La loi ELAN va directement faciliter le travail des promoteurs immobiliers. Ils auront une réglementation de moins à respecter.

La loi ELAN va indirectement avantager les organismes qui commercialisent des logements adaptés aux personnes âgées. Ainsi, on peut supposer que les résidences senior services sauront tirer avantage de la situation. Ces structures dédiées aux seniors peu ou pas dépendants offrent un lieu de vie aménagé pour répondre aux besoins spécifiques des personnes fragilisées. La capacité d’accueil en résidences services senior devrait tripler d’ici à 2020. Or, une résidence service a besoin d’être complète pour être rentable car les coûts fixes (restauration, animation, loisirs) sont mutualisés entre les résidents. Donc plus rapidement la résidence sera remplie, plus rapidement elle dégagera des bénéfices. Et dans la mesure où le parc de logements privés adaptés va se réduire, le fléchage des clients potentiels vers cette forme d’habitat devrait devenir plus aisé. Cela fait déjà plusieurs années que les promoteurs de résidences services tentent de démontrer que leur solution est la seule réponse réaliste au souhait de 90% des français de vieillir à domicile.

La loi ELAN pourrait indirectement aider les organismes de promotion de l’habitat inclusif de faire valoir leurs solutions.

L’habitat inclusif est une forme d’habitat participatif réunissant des adultes handicapés ou en perte d’autonomie. Malgré des différences structurelles ou philosophiques, ces projets ont pour points communs :

  1. Ils associent les résidents au fonctionnement du collectif,
  2. Les moyens sont mutualisés (aides à domicile, équipements, lieux de vie),
  3. Les habitats sot ouverts sur l’extérieur et favorisent les échanges,
  4. Les collectivités locales hôtes sont favorables à ces projets

Ce dernier point est important. Dans tous les cas étudiés, les collectivités locales ont été parties prenantes actives et facilitatrices. Il y a aujourd’hui dans les collectivités locales une vraie volonté de développer des services et des équipements en faveur des personnes âgées et handicapées.

Quand bien même la loi ELAN restreindrait le nombre de logements obligatoirement adaptés, il existe dans la société civile des acteurs qui souhaitent promouvoir et accompagner des projets immobiliers et de services en faveur des publics fragilisés.

Citons par exemple

  • Le club des six et Vivre en béguinage.

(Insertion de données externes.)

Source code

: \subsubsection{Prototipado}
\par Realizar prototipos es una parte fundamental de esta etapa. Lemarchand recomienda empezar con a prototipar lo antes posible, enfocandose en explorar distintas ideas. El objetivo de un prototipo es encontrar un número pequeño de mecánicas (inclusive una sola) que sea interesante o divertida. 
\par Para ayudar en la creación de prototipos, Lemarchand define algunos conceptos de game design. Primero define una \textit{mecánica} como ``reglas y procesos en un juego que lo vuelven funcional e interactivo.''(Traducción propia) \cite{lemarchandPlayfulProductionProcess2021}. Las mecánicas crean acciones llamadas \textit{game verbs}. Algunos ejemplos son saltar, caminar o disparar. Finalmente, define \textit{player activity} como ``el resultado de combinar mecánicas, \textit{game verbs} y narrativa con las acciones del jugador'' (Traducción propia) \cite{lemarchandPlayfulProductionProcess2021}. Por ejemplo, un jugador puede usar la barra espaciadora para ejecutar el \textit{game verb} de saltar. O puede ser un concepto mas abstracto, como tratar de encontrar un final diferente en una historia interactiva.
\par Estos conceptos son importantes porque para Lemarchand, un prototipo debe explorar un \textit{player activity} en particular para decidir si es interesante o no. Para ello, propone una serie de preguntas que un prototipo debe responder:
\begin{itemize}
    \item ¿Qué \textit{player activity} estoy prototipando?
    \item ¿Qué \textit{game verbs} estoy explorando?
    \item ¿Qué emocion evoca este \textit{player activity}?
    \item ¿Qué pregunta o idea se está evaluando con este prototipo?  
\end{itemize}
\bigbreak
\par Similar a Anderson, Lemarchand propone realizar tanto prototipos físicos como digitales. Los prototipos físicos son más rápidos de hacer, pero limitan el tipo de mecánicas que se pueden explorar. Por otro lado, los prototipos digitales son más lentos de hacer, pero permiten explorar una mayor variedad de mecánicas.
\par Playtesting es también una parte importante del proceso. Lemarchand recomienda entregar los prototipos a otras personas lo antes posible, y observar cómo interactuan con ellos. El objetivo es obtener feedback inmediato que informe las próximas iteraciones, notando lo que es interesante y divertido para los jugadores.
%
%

Deux opérateurs privés qui construisent des résidences pour adultes fragilisés.
  • Le réseau de l’habitat partagé et accompagné HAPA. Il favorise le développement d’habitats partagés et accompagnés à destination de personnes vulnérables.
  • Le collectif Lachpa. Il aide et accompagne les porteurs de projets d’habitats inclusifs. Lachpa organise d’ailleurs un appel à projets destiné aux proches aidants.

La loi ELAN ne résoudra pas le problème de l’adaptation de l’ancien

L’enjeu du domicile n’est pas de construire de nouveaux logements adaptables, c’est de trouver comment adapter les logements existants.

Le neuf ne représente qu’une goutte d’eau dans le parc immobilier privé français. Les logements neufs construits depuis la loi de 2005 représentent environ 8% des quelques 34 millions de logements Français. Les autres logements, antérieurs à la loi de 2005, ne sont pas adaptés. Certains ne sont pas adaptables. Non pas qu’il soit impossible d’aménager les intérieurs, mais à quoi bon refaire une salle de bains pour un logement construit au quatrième étage d’un immeuble sans ascenseur. A quoi bon élargir les pas de porte pour une maison rurale construite loin des commerces, des infrastructures et des transports ?

L’enjeu de l’adaptation du domicile va bien au-delà de la querelle de clocher entre promoteurs et détracteurs de la Loi Elan.

Article mis à jour le 3 juillet 2019.